Last edited Sat Jul 22, 2017, 04:56 PM - Edit history (1)
I don't mean "bad" in the sense that it was so bad that it was funny or entertaining, as in
"Plan Nine From Outer Space".
I mean a movie so "bad" that you couldn't WAIT for it to end.
Last night I re-watched "The Hurt Locker" (2008), just to see if I still hated it.
It has got to be the worst movie to ever win the Academy Award for Best Picture.
(I can't believe it beat out The Aviator)
and it is probably the worst war movie ever made.
The Velveteen Ocelot
(115,674 posts)I loved Robin Williams but I hated this movie. "The Burbs" was another one - so bad we walked out.
red dog 1
(27,792 posts)And I've probably seen it at least 25 times.
The Velveteen Ocelot
(115,674 posts)because I thought it was so dumb and irritating. To each his own, I guess.
red dog 1
(27,792 posts)I've seen it at least 20 times.

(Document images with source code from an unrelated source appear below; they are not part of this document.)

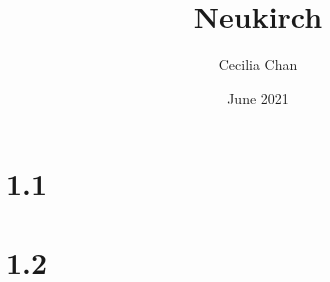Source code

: \documentclass{article}
\title{Neukirch}
\author{Cecilia Chan}
\date{June 2021}
\begin{document}
\maketitle

\section{1.1}


\section{1.2}

\end{document}
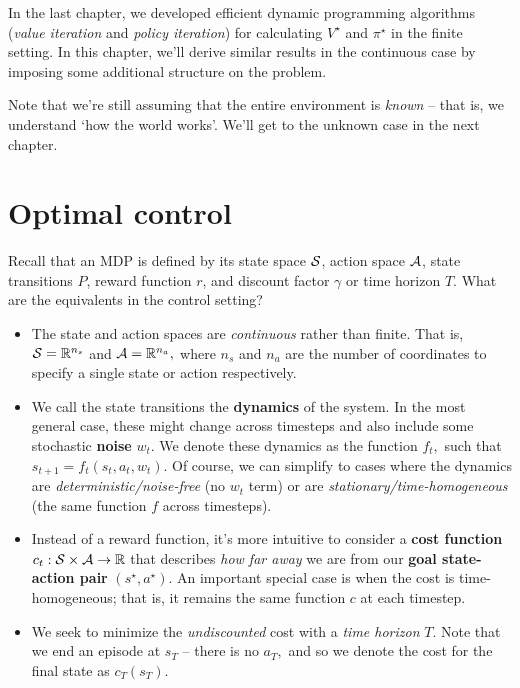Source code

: \documentclass[../main/main]{subfiles}
\begin{document}
In the last chapter, we developed efficient dynamic programming algorithms (\emph{value iteration} and \emph{policy iteration})
for calculating $V^\star$ and $\pi^\star$ in the finite setting.
In this chapter, we'll derive similar results in the continuous case by imposing
some additional structure on the problem.

Note that we're still assuming that the entire environment is \emph{known} --
that is, we understand `how the world works'. We'll get to the unknown case in the next chapter.

\section{Optimal control}

Recall that an MDP is defined by its state space $\S$, action space $\A$, state transitions $P$, reward function $r$, and discount factor $\gamma$ or time horizon $T$. What are the equivalents in the control setting?

\begin{itemize}
    \item The state and action spaces are \emph{continuous} rather than finite. That is, $\S = \R^{n_s}$ and $\A = \R^{n_a},$ where $n_s$ and $n_a$ are the number of coordinates to specify a single state or action respectively.
    \item We call the state transitions the \textbf{dynamics} of the system. In the most general case, these might change across timesteps and also include some stochastic \textbf{noise} $w_t.$ We denote these dynamics as the function $f_t,$ such that $s_{t+1} = f_t(s_t, a_t, w_t).$ Of course, we can simplify to cases where the dynamics are \emph{deterministic/noise-free} (no $w_t$ term) or are \emph{stationary/time-homogeneous} (the same function $f$ across timesteps).
    \item Instead of a reward function, it's more intuitive to consider a \textbf{cost function} $c_t: \S \times \A \to \R$ that describes \emph{how far away} we are from our \textbf{goal state-action pair} $(s^\star, a^\star)$. An important special case is when the cost is time-homogeneous; that is, it remains the same function $c$ at each timestep.
    \item We seek to minimize the \emph{undiscounted} cost with a \emph{time horizon} $T$. Note that we end an episode at $s_T$ -- there is no $a_T,$ and so we denote the cost for the final state as $c_T(s_T).$
\end{itemize}
\end{document}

I thought director Joe Dante made a very good film.
Tom Hanks, Carrie Fisher, Rick Ducommun, Bruce Dern, Courtney Gains, Corey Feldman, & Henry Gibson all were great in their respective acting roles, imo.
(Even Brother Theodore was very good in his role as Henry Gibson's brother)
But you're right - "To each his own"
Lochloosa
(16,063 posts)I didn't wait for it to be over. I turned it off
hlthe2b
(102,225 posts)Donald Trump...
And, yeah, can't wait for it to end...
First Speaker
(4,858 posts)...it was on TV a couple years ago, and I think, well, it has Johnny Depp--how bad can it be? Oh, boy. Did I ever find out...
C_U_L8R
(44,998 posts)it lived up to its name. Ugh.
In the 'so bad it might be good' category,
a tie between Sausage Party and Yoga Hosers
Laffy Kat
(16,377 posts)Never heard of Yoga Hosers which is probably a good thing.
Cuthbert Allgood
(4,916 posts)But it's dark, for sure.
Yoga Hosers is much more campy than Sausage Party, but those two do belong in a special category. I saw Sausage Party in the theatre and after the last scene, my friend and I sat there and said "What did we just watch?" I laughed a lot, though.
C_U_L8R
(44,998 posts)require mind altering substances
hunter
(38,310 posts)The only character I identified with was the dead guy. Nobody told me it was going to be a horror film. I prayed I'd never be like any of the characters in The Big Chill and I've pretty much succeeded.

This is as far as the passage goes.